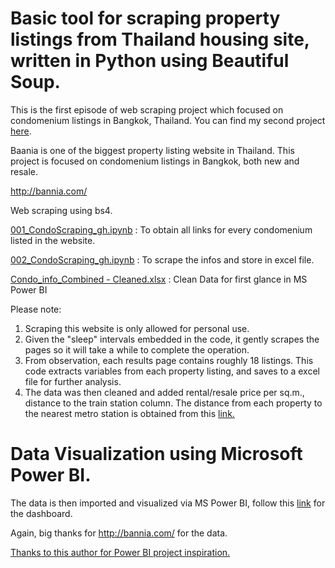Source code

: # Basic tool for scraping property listings from Thailand housing site, written in Python using Beautiful Soup.

This is the first episode of web scraping project which focused on condomenium listings in Bangkok, Thailand. You can find my second project [here](https://github.com/ekapope/web-scraping-using-selenium-and-bs4).

Baania is one of the biggest property listing website in Thailand. This project is focused on condomenium listings in Bangkok, both new and resale.

http://bannia.com/

Web scraping using bs4.

[001_CondoScraping_gh.ipynb](https://github.com/ekapope/Baania-webscraping/blob/master/001_CondoScraping_gh.ipynb) : To obtain all links for every condomenium listed in the website.

[002_CondoScraping_gh.ipynb](https://github.com/ekapope/Baania-webscraping/blob/master/002_CondoScraping_gh.ipynb) : To scrape the infos and store in excel file.

[Condo_info_Combined - Cleaned.xlsx](https://github.com/ekapope/Baania-webscraping/blob/master/Condo_info_Combined%20-%20Cleaned.xlsx) : Clean Data for first glance in MS Power BI


Please note:
  1. Scraping this website is only allowed for personal use.
  2. Given the "sleep" intervals embedded in the code, it gently scrapes the pages so it will take a while to complete the operation.
  3. From observation, each results page contains roughly 18 listings. This code extracts variables from each property listing, and saves to a excel file for further analysis.
  4. The data was then cleaned and added rental/resale price per sq.m., distance to the train station column. The distance from each property to the nearest metro station is obtained from this [link.](https://github.com/ekapope/Estimate-distance-between-two-latitude-longitude-locations-Python-)


# Data Visualization using Microsoft Power BI.
The data is then imported and visualized via MS Power BI, follow this [link](https://app.powerbi.com/view?r=eyJrIjoiZWI0MTc3MWMtMDU2MC00MGYyLWI1N2UtZmY1NDkwMGViMjI5IiwidCI6IjA4OTgzZGFmLTVhY2EtNGY0NC1iYzY1LWMyM2NlMzJkNDZlYyIsImMiOjh9) for the dashboard.

Again, big thanks for http://bannia.com/ for the data.

[Thanks to this author for Power BI project inspiration.](https://www.accelerating.tech/blog/visualizing-real-estate-markets-with-power-bi/)
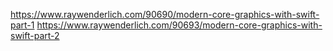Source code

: https://www.raywenderlich.com/90690/modern-core-graphics-with-swift-part-1
https://www.raywenderlich.com/90693/modern-core-graphics-with-swift-part-2
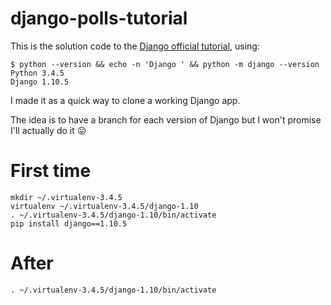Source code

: # django-polls-tutorial

This is the solution code to the [Django official tutorial](https://github.com/Chive/django-poll-app), using:

    $ python --version && echo -n 'Django ' && python -m django --version
    Python 3.4.5
    Django 1.10.5

I made it as a quick way to clone a working Django app.

The idea is to have a branch for each version of Django but I won't promise I'll actually do it 😛

# First time

    mkdir ~/.virtualenv-3.4.5
    virtualenv ~/.virtualenv-3.4.5/django-1.10
    . ~/.virtualenv-3.4.5/django-1.10/bin/activate
    pip install django==1.10.5

# After

    . ~/.virtualenv-3.4.5/django-1.10/bin/activate

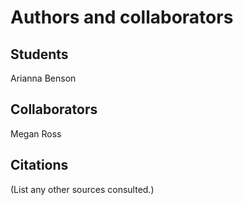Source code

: Authors and collaborators
=========================

Students
--------
Arianna Benson


Collaborators
-------------
Megan Ross


Citations
---------
(List any other sources consulted.)
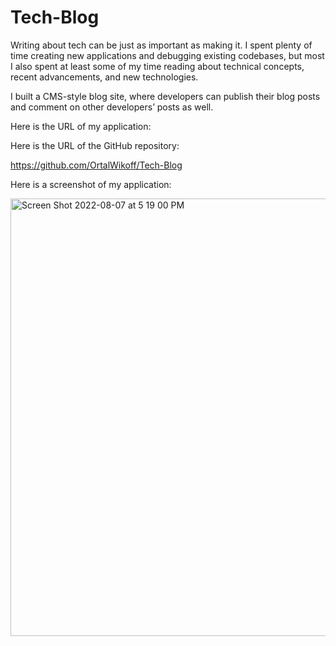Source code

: # Tech-Blog

Writing about tech can be just as important as making it. I spent plenty of time creating new applications and debugging existing codebases, but most I also spent at least some of my time reading about technical concepts, recent advancements, and new technologies.

I built a CMS-style blog site, where developers can publish their blog posts and comment on other developers’ posts as well. 

Here is the URL of my application:   

Here is the URL of the GitHub repository: 

https://github.com/OrtalWikoff/Tech-Blog

Here is a screenshot of my application: 

<img width="700" alt="Screen Shot 2022-08-07 at 5 19 00 PM" src="https://user-images.githubusercontent.com/100814403/183311706-f0548654-39d5-45ad-be28-edfaeec5f6ac.png">
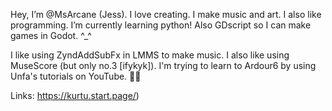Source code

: Hey, I’m @MsArcane (Jess). I love creating. I make music and art. I also like programming. I’m currently learning python! Also GDscript so I can make games in Godot. ^_^

I like using ZyndAddSubFx in LMMS to make music. I also like using MuseScore (but only no.3 [ifykyk]). I'm trying to learn to Ardour6 by using Unfa's tutorials on YouTube. 🙏🏾

Links: https://kurtu.start.page/) 

<!---
MsArcane/MsArcane is a ✨ special ✨ repository because its `README.md` (this file) appears on your GitHub profile.
You can click the Preview link to take a look at your changes.
--->
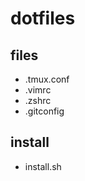 # dotfiles

## files

  * .tmux.conf
  * .vimrc
  * .zshrc
  * .gitconfig

## install

  * install.sh

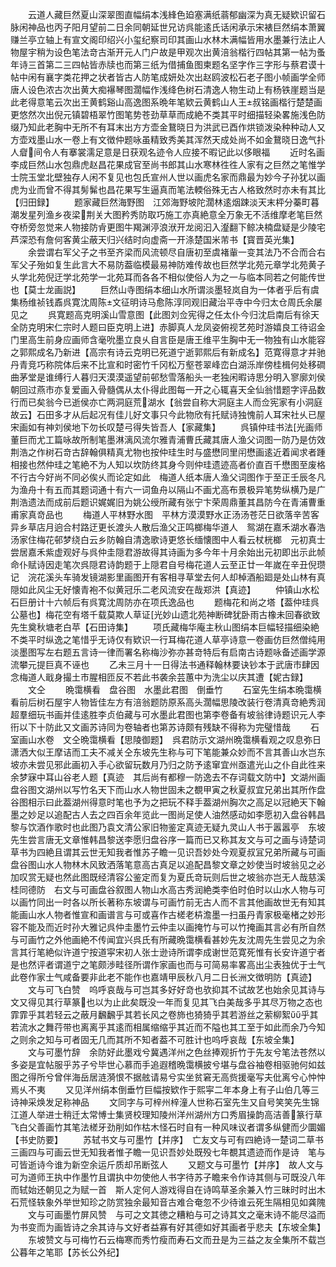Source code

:<!-- { "loadSidebar": true } -->
　　云道人藏巨然夏山深翠图直幅绢本浅綘色廹塞满纸蓊郁幽深为真无疑欵识留石脉闲神品也丙子阳月望前二日余同朝延世兄访呉能逺氏话闲承示宋裱巨然绢本萧翼赚兰亭立轴上有宣文阁印绍兴小玺纪察司印其画山水林木满幅皆用水墨兼行法止人物屋宇稍为设色笔法竒古渐开元人门户故是甲观次出黄涪翁楷行四帖其第一帖为蚤年诗三首第二三四帖皆赤牍也而第三纸为借捕鱼图柬题名坚字作三字形与蔡君谟十帖中闲有襄字类花押之状者皆古人防笔成妍处次出赵鸥波松石老子图小帧画学全师唐人设色浓古次出黄大痴襮琴图濶幅作浅绛色树石清逸人物生动上有杨铁崖题当是此老得意笔云次出王黄鹤谿山高逸图系晩年笔欵云黄鹤山人王叔铭画楷行楚楚画更悠然次出倪元镇碧梧翠竹图笔势苍劲草草而成絶不类其平时细描轻染畧施浅色防缀乃知此老胸中无所不有耳末出方方壶金鵞晓日为洪武已酉作烘锁泼染种种动人又方壶戏墨山水一卷上有文徴仲题咏虽精致秀美其浑然天成处尚不如金鵞晓日逸气扑人睂间令人有搴裳濡足意是日获观名迹令人应接不暇记此以侈眼福
　　近时名画李成巨然山水包鼎虎赵昌花果成官至尚书郎其山水寒林徃徃人家有之巨然之笔惟学士院玉堂北壁独存人闲不复见也包氏宣州人世以画虎名家而鼎最为妙今子孙犹以画虎为业而曾不得其髣髴也昌花果写生逼真而笔法輭俗殊无古人格致然时亦未有其比【归田録】
　　题家藏巨然海野图　江郊海野坡陀濶林逺烟踈淡天末枰分蓁町暮潮发星列渔乡夜梁荆关大图矜秀防取巧施工亦真絶意全万象无不活维摩老笔巨然夺桥旁忽觉来人物接防肻更图牛羯渊渟浪洑开龙阅汩入瀣翻下鲸决楠盘疑是少陵宅芦深恐有詹何客黄尘蔽天归兴结时向虚斋一开涤楚国米芾书【寳晋英光集】
　　余尝谓右军父子之书至齐梁而风流顿尽自唐初至虞褚軰一变其法乃不合而合右军父子殆如复生此言大不易防葢临模最易神防难传故也巨然学北苑元章学北苑黄子乆学北苑倪迂学北苑学一北苑耳而各各不相似使俗人为之一与临本同若之何能传世也【莫士龙画説】
　　巨然山寺图绢本细山水所谓淡墨轻岚自为一体者乎后有虞集杨维祯钱鼒呉寛沈周陈文征明诗马愈陈淳同观旧藏治平寺中今归太仓周氏余屡见之
　　呉寛题高克明溪山雪意图【此图刘佥宪得之任太仆今归沈启南后有徐天全防克明宋仁宗时人题曰臣克明上进】赤脚真人龙凤姿俯视艺苑时游嬉良工待诏金门里高生前身应画师含毫吮墨立良乆自言臣是唐王维平生胸中无一物独有山水能容之郭熙成名乃新进【高宗有诗云克明已死道宁逝郭熙后有新成名】范寛得意才并驰丹青竞巧称院体后来不比宣和时密竹千冈松万壑苍翠峰峦白湖泺岸傍桂楫何处移磵曲茅堂是谁缚行人暮归天漠漠遥望前邨愁雪落船头一老独闲暇诗思分明入寥廓刘侯朝回过燕市亦复爱画入骨髓偶从太仆得此图每一开之心辄喜天全仙翁惜题字评品数行而已矣翁今已逝侯亦亡两洞庭荒湖水【翁尝自称大洞庭主人而佥宪家有小洞庭故云】石田多才从后起况有佳儿好文事只今此物欣有托赋诗独愧前人耳宋社乆已屋宋画如有神刘侯地下勿长叹楚弓得失皆吾人【家藏集】
　　呉镇仲珪书法光画师董巨而尤工篇咏故所制笔墨淋漓风流尔雅青浦曹氏藏其唐人渔父词图一防乃是仿效荆浩之作树石竒古辞翰俱精真尤物也按仲珪生时与盛懋同里闬懋画逺近着闻求者踵相接也然仲珪之笔絶不为人知以坎防终其身今则仲珪遗迹高者价直百千懋图至废格不行古今好尚不同必俟乆而论定如此　梅道人纸本唐人渔父词图作于至正壬辰冬凡为渔舟十有五而其题词通十有六一词鱼舟以隔山不画尤高布景极异笔势纵横乃是广荆浩遗法而成前后题识娓娓旧为姚公绶所藏有张宁卞荣周鼎董其昌防今在青浦曹重甫家真竒品也
　　梅道人平林野水图　平林方漠漠野水正汤汤苍茫日欲落辛苦客异乡草店月逈合村路迂更长渡头人散后渔父正鸣榔梅华道人　鸳湖在嘉禾湖水春浩汤家住梅花邨梦绕白云乡防翰自清逸歌诗更悠长缅懐图中人看云杖桄榔　元初真士尝居嘉禾紫虚观好与呉仲圭隠君游故得其诗画为多今年十月余始出元初即出示此帧命仆赋诗因走笔次呉隠君诗韵题于上隠君自号梅花道人云至正廿一年嵗在辛丑倪瓒记　浣花溪头车骑发镜湖影里画图开有客相寻草堂去何人却棹酒船廻是处山林有真隠如此风尘无好懐青袍不似黄冠乐二老风流安在哉郑洪【真迹】
　　仲镇山水松石巨册计十六帧后有呉寛沈周防亦在项氏逸品也
　　题梅花和尚之塔【葢仲珪呉公墓也】梅花空有塔千载莫欺人草证光妙山遗北苑神断碑犹卧雨古橡未回春欲致先生奠秋塘老白苹【石田诗集】
　　项氏藏梅华庵主秋山图绢本巨幅轻描细染絶不类平时纵逸之笔惜乎无诗仅有欵识一行耳梅花道人草亭诗意一卷画仿巨然僧纯用淡墨图写左右题五言诗一律而署名称梅沙弥亦甚竒特后有启南古诗题咏备述画学源流攀元提巨真不诬也
　　乙未三月十一日得法书通释翰林要诀钞本于武唐市肆因念梅道人戢身撮土市腥相匝反不若此书袭余芸蕙中为洗尘以庆其遭【妮古録】
　　文仝
　　晩霭横看　盘谷图　水墨此君图　倒垂竹
　　石室先生绢本晩霭横看前后树石屋宇人物皆佳左方有涪翁题防原系高头濶幅思陵改装行卷清真竒絶秀润超羣细玩书画并佳逺胜李贞伯藏与可水墨此君图也第李卷备有坡翁律诗题识元人李衎以下十防此又文画苏诗同为卷轴者也第苏诗颇有残缺不得称为完璧惜哉
　　石室画山水卷　文仝晩霭横看【思陵御题】　呉君防示文湖州晩霭横看观之叹息弥日潇洒大似王摩诘而工夫不减关仝东坡先生称与可下笔能兼众妙而不言其善山水岂东坡亦未尝见邪此画初入手心欲留玩数月乃归之防予逺窜宜州亟遣光山之仆自此徃来余梦寐中耳山谷老人题【真迹　其后尚有都穆一防逸去不存词载文防中】文湖州画盘谷图文湖州以写竹名天下而山水人物世固未之覩甲寅之秋夏叔宜兄弟出其所作盘谷图相示曰此葢湖州得意时笔也予为之把玩不释手葢湖州胸次之高足以冠絶天下翰墨之妙足以追配古人去之四百余年览此一图尚足使人油然感动如李愿初入盘谷韩昌黎与饮酒作歌时也此图乃袁文清公家旧物鉴定真迹无疑九灵山人书于嚣嚣亭　东坡先生尝言唐无文章惟韩昌黎送李愿归盘谷序一篇而已又称其友文与可之画与诗楚词草书为四絶且谓其云世无知我者惟苏子瞻一见识吾妙处今观夏叔冝兄弟所藏与可画盘谷图山水人物林木风致洒落笔意高古真足以追配昌黎文章之妙使当时坡翁见之必加叹赏无疑也然此图既经清容公鉴定而复为夏氏竒玩则后世之坡翁亦岂无人哉慈溪桂同德防　右文与可画盘谷叙图人物山水高古秀润絶类李伯时伯时以山水人物与可以画竹同出一时各以所长著称东坡谓与可画竹前无古人而不言其他画故世无有知其能画山水人物者惟宣和画谱言与可或喜作古槎老枿澹墨一扫虽丹青家极毫楮之妙形容不能及而近时孙大雅记呉仲圭墨竹云仲圭以画掩竹与可以竹掩画其言必有所自然与可画竹之外他画絶不传闻宜兴呉氏有所藏晩霭横看甚妙先友沈周先生尝见之为余言其行笔絶似许道宁按道寜宋初人张士逊诗所谓李成谢世范寛死惟有长安许道宁者是也然评者谓道宁之笔颇渉畦径所谓作家画也而与可简易率畧高出尘表独优于士气此卷作家士气咸备要非此老不能作也嘉靖甲辰秋八月二日长洲文徴明防【真迹】
　　文与可飞白赞　呜呼哀哉与可岂其多好好竒也欤抑其不试故艺也始余见其诗与文又得见其行草篆也以为止此矣既没一年而复见其飞白美哉多乎其尽万物之态也霏霏乎其若轻云之蔽月飜飜乎其若长风之卷斾也猗猗乎其若游丝之萦柳絮乎其若流水之舞荇带也离离乎其逺而相属缩缩乎其近而不隘也其工至于如此而余乃今知之则余之知与可者固无几而其所不知者葢不可胜计也呜呼哀哉【东坡全集】
　　文与可墨竹辞　余防好此墨戏兮冀遇洋州之色丝捧观折竹于先友兮笔法苍然以多姿是宜帖服乎苏子兮毕世心慕而手追遐稽晩霭横披兮堪与盘谷袖卷相驱驰何如兹图之得所兮曾伴海岳居涟漪恨不据舷请易兮实坐贫窘无高赀援毫写夫仳离兮心忡忡焉乆不夷
　　又见洋州绢本倒垂竹巨幅按欵作于熙寜二年本身上有子山伯几等三诗神采焕发足称神品
　　文同字与可梓州梓潼人世称石室先生又自号笑笑先生锦江道人举进士稍迁太常愽士集贤校理知陵州洋州湖州方口秀眉操韵高洁善篆行草飞白父善画竹其笔法槎牙劲削如作枯木怪石时自有一种风味议者谓多纵健而少圜媚【书史防要】
　　苏轼书文与可墨竹【并序】　亡友文与可有四絶诗一楚词二草书三画四与可画云世无知我者惟子瞻一见识吾妙处既殁七年覩其遗迹而作是诗　笔与可皆逝诗今谁为新空余运斤质却吊断弦人
　　又题文与可墨竹【并序】　故人文与可为道师王执中作墨竹且谓执中勿使他人书字待苏子瞻来令作诗其侧与可既没八年而轼始还朝见之为赋一首　斯人定何人游戏得自在诗鸣草圣余兼入竹三昧时时出木石荒怪轶象外举世知珍之防赏独余最知音古难合奄忽不少待谁云死生隔相见如龚隗
　　文与可画墨竹屏风赞　与可之文其徳之糟粕与可之诗其文之毫末诗不能尽溢而为书变而为画皆诗之余其诗与文好者益寡有好其德如好其画者乎悲夫【东坡全集】
　　东坡赞文与可梅竹石云梅寒而秀竹瘦而寿石文而丑是为三益之友全集所不载岂公暮年之笔耶【苏长公外纪】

^^^^^^^^

→ **TASK DESCRIPTION**: Referring to the material above, set down exactly the lines between the line with "乙未三月十一日得法书通释翰林" and the line with "石室先生绢本晩霭横看前后树石", inclusive, and no other lines.

→ **TASK OUTPUT**:
　　乙未三月十一日得法书通释翰林要诀钞本于武唐市肆因念梅道人戢身撮土市腥相匝反不若此书袭余芸蕙中为洗尘以庆其遭【妮古録】
　　文仝
　　晩霭横看　盘谷图　水墨此君图　倒垂竹
　　石室先生绢本晩霭横看前后树石屋宇人物皆佳左方有涪翁题防原系高头濶幅思陵改装行卷清真竒絶秀润超羣细玩书画并佳逺胜李贞伯藏与可水墨此君图也第李卷备有坡翁律诗题识元人李衎以下十防此又文画苏诗同为卷轴者也第苏诗颇有残缺不得称为完璧惜哉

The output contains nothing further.